By 1964 Khrushchev’s reforms in industry and agriculture were not quite successful. Growth was slowing down, erection of Berlin Wall and Cuban Missile Crisis damaged greatly the image of USSR in Europe and worsen the relations with USA. The political course which implied renewal of the party staff received hostile reception in the Communist Party, which was enjoying relative peace after death of Stalin in 1952.

So Khrushchev was dismissed and Leonid Brezhnev came to power. To cope with the problems the economic reforms were announced in 1965. They implied giving industrial enterprises more control over their own production and some flexibility over wages. The reforms were aimed at turning the enterprises' economic objectives toward making a profit, allowing them to forward some of the profits either to motivate personnel or self-financing. Prime Minister Alexsey Kosygin believed that these moves could lead to significant increase in production output and to fundamental changes in the country’s economy in future.

But the political system and the planned economy remained unchanged and the suggested measures were partly buried into bureaucracy or just not carried out all.
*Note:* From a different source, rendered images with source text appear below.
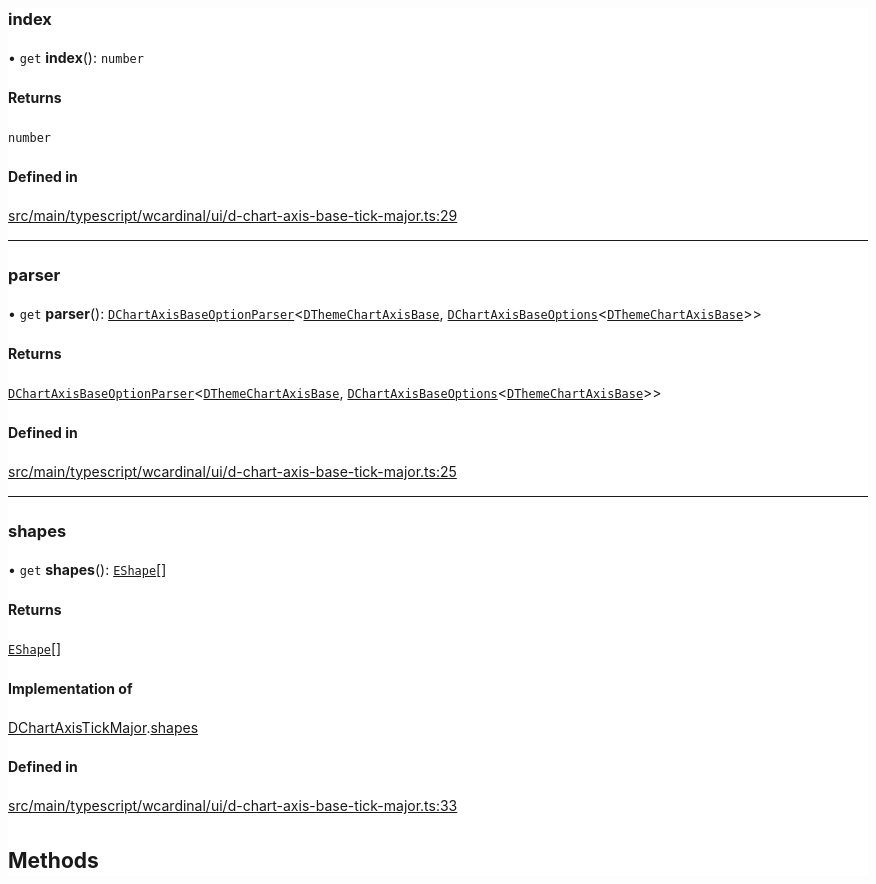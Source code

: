 ### index

• `get` **index**(): `number`

#### Returns

`number`

#### Defined in

[src/main/typescript/wcardinal/ui/d-chart-axis-base-tick-major.ts:29](https://github.com/winter-cardinal/winter-cardinal-ui/blob/v0.457.0/src/main/typescript/wcardinal/ui/d-chart-axis-base-tick-major.ts#L29)

___

### parser

• `get` **parser**(): [`DChartAxisBaseOptionParser`](DChartAxisBaseOptionParser.md)\<[`DThemeChartAxisBase`](../interfaces/DThemeChartAxisBase.md), [`DChartAxisBaseOptions`](../interfaces/DChartAxisBaseOptions.md)\<[`DThemeChartAxisBase`](../interfaces/DThemeChartAxisBase.md)\>\>

#### Returns

[`DChartAxisBaseOptionParser`](DChartAxisBaseOptionParser.md)\<[`DThemeChartAxisBase`](../interfaces/DThemeChartAxisBase.md), [`DChartAxisBaseOptions`](../interfaces/DChartAxisBaseOptions.md)\<[`DThemeChartAxisBase`](../interfaces/DThemeChartAxisBase.md)\>\>

#### Defined in

[src/main/typescript/wcardinal/ui/d-chart-axis-base-tick-major.ts:25](https://github.com/winter-cardinal/winter-cardinal-ui/blob/v0.457.0/src/main/typescript/wcardinal/ui/d-chart-axis-base-tick-major.ts#L25)

___

### shapes

• `get` **shapes**(): [`EShape`](../interfaces/EShape.md)[]

#### Returns

[`EShape`](../interfaces/EShape.md)[]

#### Implementation of

[DChartAxisTickMajor](../interfaces/DChartAxisTickMajor.md).[shapes](../interfaces/DChartAxisTickMajor.md#shapes)

#### Defined in

[src/main/typescript/wcardinal/ui/d-chart-axis-base-tick-major.ts:33](https://github.com/winter-cardinal/winter-cardinal-ui/blob/v0.457.0/src/main/typescript/wcardinal/ui/d-chart-axis-base-tick-major.ts#L33)

## Methods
And although the growth did happen, the country was advancing on the momentum of the past, using up the previously built resources.

The poster shows a hand with a Soviet Ruble – in the sixties this was a monetary unit of a significant value. The coin reflects block-of-flats with signs like “Kindergarten” being constructed, factories and electric lines being built and some machinery. The message is quite clear – now it is the economical effectiveness in a form of money, which is the main goal of work.